Марина Раскова была особенный человек. Наш полк разрешили формировать по разрешению товарища Сталина. Марина Раскова часто бывала в Кремле, и, когда она прилетала оттуда, в ней мы видели еще более твердую, чем прежде, уверенность, и мы в нее верили. Над Энгельсом пролетал самолет ТБ-3, и вдруг этот самолет остался на тренировке у наших штурманов. Нужно было обмундирование — нам давали его, новое, с иголочки. Это была энергичная, уверенная и смелая женщина.
Обыкновенно бывает так: сначала восхищаешься человеком, но при том постепенно человек этот не так уж интересует, как с первого взгляда кажется. Когда же мы увидели Марину Раскову, мы сразу прониклись к ней уважением и полюбили ее, но и потом, чем больше времени мы с ней работали, тем больше любили и уважали ее. Марина Раскова организовала новую штурманскую группу, мы их называли «молодые штурманята». Меня назначили руководить этой штурманской группой. Откровенно говоря, у меня был большой страх за порученную мне работу. Я стала с ними заниматься, главным образом, проходила с ними аэронавигацию, а наши в это время тренировались на полетах, я тоже одновременно с возложенной на меня обязанностью тренировалась вместе с ними. Все это было для меня как снег на голову. Нашу всю штурманскую группу поделили: часть осталась в полку, а часть перевели на самолет У-2. Я попала в часть У-2. Меня назначили начальником штаба, адъютантом эскадрильи назначили Галю Докутович; и вот так расформировали весь наш полк. Вот ваши люди, вот вам командир полка Бершанская. Она ходила с орденом, в звании старшего лейтенанта, и меня к ней начальником штаба. Я тогда не имела никакого звания, а также не имела совершенно никакого представления, что я должна делать. Марина Раскова сказала мне, что я летать буду.
Помню, мы узнали, что разбили памятник Ломоносова, попала бомба, мы собрались, сильно переживали, решили написать, но ничего, конечно, не написали.
Помню, Вера Ломака говорила нам: «Вы смотрите на мужчин свысока». Гельман Полина встретила ребят, которые ее проводили до дома. По этому поводу было собрано собрание университетчиков, где говорилось, что Полина позорит университет, сейчас война, поэтому никаких романов не должно быть.

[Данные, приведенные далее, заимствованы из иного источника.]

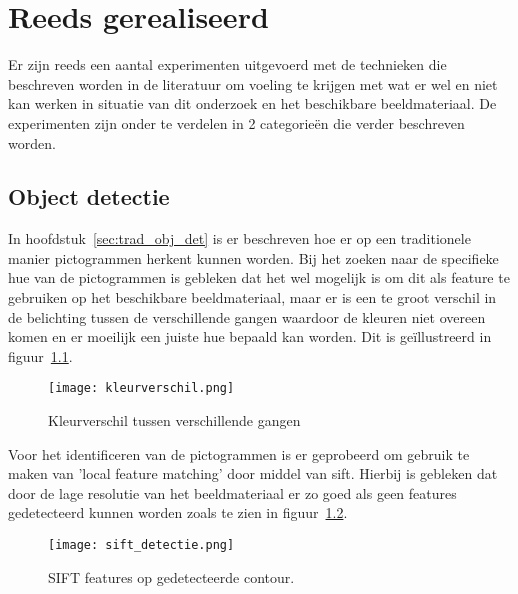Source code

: 
\chapter{Reeds gerealiseerd}

Er zijn reeds een aantal experimenten uitgevoerd met de technieken die beschreven worden in de literatuur om voeling te krijgen met wat er wel en niet kan werken in situatie van dit onderzoek
en het beschikbare beeldmateriaal. De experimenten zijn onder te verdelen in 2 categorie\"{e}n die verder beschreven worden.

\section{Object detectie}
   In hoofdstuk~\ref{sec:trad_obj_det} is er beschreven hoe er op een traditionele manier pictogrammen herkent kunnen worden.
   Bij het zoeken naar de specifieke hue van de pictogrammen is gebleken dat het wel mogelijk is om dit als feature te gebruiken op het beschikbare beeldmateriaal, maar
   er is een te groot verschil in de belichting tussen de verschillende gangen waardoor de kleuren niet overeen komen en er moeilijk een juiste hue bepaald kan worden.
   Dit is ge\"{i}llustreerd in figuur~\ref{fig:kleurverschil}.
   
   \begin{figure}[!htb]
      \centering
      \texttt{[image: kleurverschil.png]}
      \caption{Kleurverschil tussen verschillende gangen}
      \label{fig:kleurverschil}
   \end{figure}

   Voor het identificeren van de pictogrammen is er geprobeerd om gebruik te maken van 'local feature matching' door middel van \gls{sift}. 
   Hierbij is gebleken dat door de lage resolutie van het beeldmateriaal er zo goed als geen features gedetecteerd kunnen worden zoals te zien in figuur~\ref{fig:sift_detect}.


   \begin{figure}[!htb]
      \centering
      \texttt{[image: sift\_detectie.png]}
      \caption{SIFT features op gedetecteerde contour.}
      \label{fig:sift_detect}
   \end{figure}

Помню, нужно было оформлять аттестации на звания, но ввиду того, что это делалось первый раз, приходилось переписывать по 5 раз.
Первый наш приказ — это мы приступили к исполнению обязанностей, второй приказ — назначение штурманов полка, вообще назначение должностных лиц. И вот в связи со всем этим наша дружная группа распалась. Первое время чувствовали себя очень нехорошо, стесненно, ведь мы все были на одинаковом положении, никто друг другу не подчинялся, и вдруг я командир. Вхожу в комнату — все должны встать, спросить разрешение и т.д.
С этих пор, в основном, мы стали переходить к ночным перелетам, тренировались, главным образом, ночью. Потом начали летать на бомбометание, и уже Марина Раскова дала телеграмму в Москву: «587-й полк вылетает на фронт».
В это время у нас было большое несчастье. Разбились 3 экипажа. Комогорцева, Дуся Виноградова, Тормосина, Малахова — эти девушки погибли. Это было для нашего полка большое горе. Дусю Виноградову мы сначала не любили, но потом свое мнение о ней изменили. Мы лучше ее узнали. У нее были большая сила воли и большая усидчивость в учебе и настойчивость. Мы всегда удивлялись, как могла она заниматься так усердно. Она никак не могла выучить азбуку Морзе, но она заставила себя ее выучить: все свободное время сидела и трещала. Она сказала, что во что бы то ни стало будет штурманом, так и вышло. В это время как раз приехала комиссия по отправке на фронт, а у нас такое горе! Комиссия признала нас еще недостаточно подготовленными и дала указание продолжать учебу. Получили новые самолеты и только 22 мая получили приказ вылетать на фронт.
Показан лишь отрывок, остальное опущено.